屠畜場には「獣魂碑」があり、関係者はお参りを欠かさず、法要も行われる。屠畜業の方々は決して「残酷」ではない。


差別との闘い

公営の屠蓄場があるということは、この辺り一帯の人々がそれを生業にしていたということを意味する。
パンフレットに掲載された太田恭治氏の寄稿を引く。

(北出さん)一家が住む貝塚市東地区(嶋村)は、江戸時代には岸和田藩に判綱(馬の口につけて引く革)を上納。城の掃除、警吏(刑場の下働き・町の警護など)などの役目を果たしました。(略)
江戸時代、嶋村のような村は「かわた村」「長吏村(特に関東・信州)」と呼ばれ、また「穢多(えた)」村という差別的呼称を強いられました。(略)
死んだ牛馬を触ると穢れるという考えが一般社会を支配し、その処理は、かわた・長吏村の役目でした。

パンフレットより

こうした地区は少し前まで、いわゆる「部落」と呼ばれ、ただそこで生まれたというだけで、職業や結婚どころか日々の生活まで理不尽極まりない差別や制限を受けてきた。
動物を屠[ほふ]ったものを当然のように食べている人々が、それを屠る人々を不浄の者として忌み嫌い、差別する。
そこでは、「基本的人権の尊重」を謳った日本国憲法など、ただの綺麗ごとであり、そもそも彼らは「人より下」と見做されていた。
彼ら/彼女らがどれだけ虐げられていたか、「部落解放運動」での「全国水平社宣言」が物語る。この文章は部落に生まれたが故に差別された人々の心の叫びであり、今読んでも激しく胸を打つ。

ケモノの皮を剥ぐ報酬として、
生々しき人間の皮を剥ぎ取られ、
ケモノの心臓を裂く代償として、
暖かい人間の心臓を引き裂かれ、
そこへ下らない嘲笑の唾まで吐きかけられた
呪はれの夜の惡夢のうちにも、
なほ誇り得る人間の血は、
涸れずにあった。
そうだ、そして吾々は、
この血を享けて人間が
神にかかわらうとする時代におうたのだ。…
吾々がエタであることを誇り得る時が来たのだ。

全国水平社宣言(抜粋)

北出さん一家も部落解放運動に積極的に関わってきた。
こうした人々の努力や、理解/共感した人々の働きや学校教育などにより、北出さんの息子さんも、この地区以外の女性と大きな障害もなく結婚することができるまでになった。
しかしそれは、女性側の両親/親族が理解ある人たちだったから、とも言える。
残念ながら屠畜を生業とする人たちは、あからさまな社会的差別を受けることが少なくなった程度であり、完全に一般の人々と同じと認められるようになったわけではない

それは、前出の映画『カレーライスを一から作る』で、東京の「芝浦屠場」で働く職人たちの、『ぼくらの仕事は、動物を殺しているということで、残こくな人だと思われたり、特別な、差別的な目で見られたりすることが多いのです』という発言からもわかる。

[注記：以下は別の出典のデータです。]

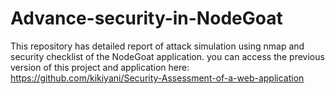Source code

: # Advance-security-in-NodeGoat

This repository has detailed report of attack simulation using nmap and security checklist of the NodeGoat application. you can access the previous version of this project and application here:
https://github.com/kikiyani/Security-Assessment-of-a-web-application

職人たちの人格を否定する、脅迫文のような手紙が職場に届いたこともあるという。その手紙に書かれていたのは、「動物がかわいそう」という気持ちから生まれた差別の感情だ。そういう差別に対して、栃木さんたちは、とても残念に思っているという。
肉を食べているのに、肉を作る職人たちに対して差別的な目を向けるのは、自分勝手な考え方ではないでしょうか。『かわいそうだ』というなら、牛や豚を育てている畜産農家のことも、『残こくだ』と思うのでしょうか?」

「カレーライスを一から作る」
(※太字、引用者)

「ぼくには小学校1年と5歳の子どもがいます。子どもたちには自分がどんな仕事をしているか、まだ話していません。なぜかというと、それが原因で、子どもが学校でいじめの対象になってしまったら、と心配になるからです。
(略)
社会を見わたせば、きちんと理解をしていない人たちが多いのが現実です。こういう仕事をしているというだけで、ひどいやつだと見られてしまう可能性がある。」

(同上)

『ケモノの皮を剥ぐ報酬として/生々しき人間の皮を剥ぎ取られ/ケモノの心臓を裂く代償として/暖かい人間の心臓を引き裂かれ/そこへ下らない嘲笑の唾まで吐きかけられ』る差別は、今でも根強く残っている。
いや、ともすると昔よりも酷くなっているかもしれない。
スーパーでパック売りしている肉や魚しか見たことのない現代人は、それらを食べるために「動物を殺さなければならない」という意識が希薄で、上記引用のように、他人事のように「残酷」「かわいそう」と非難してしまいがちだ(「動物愛護」を振りかざし、より極端な非難に走ってしまいがち)。

人間は、動物や植物といった生き物を『いただく』ことによって生かしてもらっている。それを忘れてはいけない(そういう意味で、本作と『カレーライスを一から作る』は、小学校高学年で鑑賞必須にすればいいのに…と個人的に思っている)。


「祭り」にかける想い

そんな人々の唯一の楽しみは、年に一度行われる「東盆おどり」(現在、大阪府の無形民俗文化財に指定)である。江戸時代から現在まで続く「東盆おどり」で、かつては日頃の鬱憤を晴らすかのように、三日三晩踊り続けたという。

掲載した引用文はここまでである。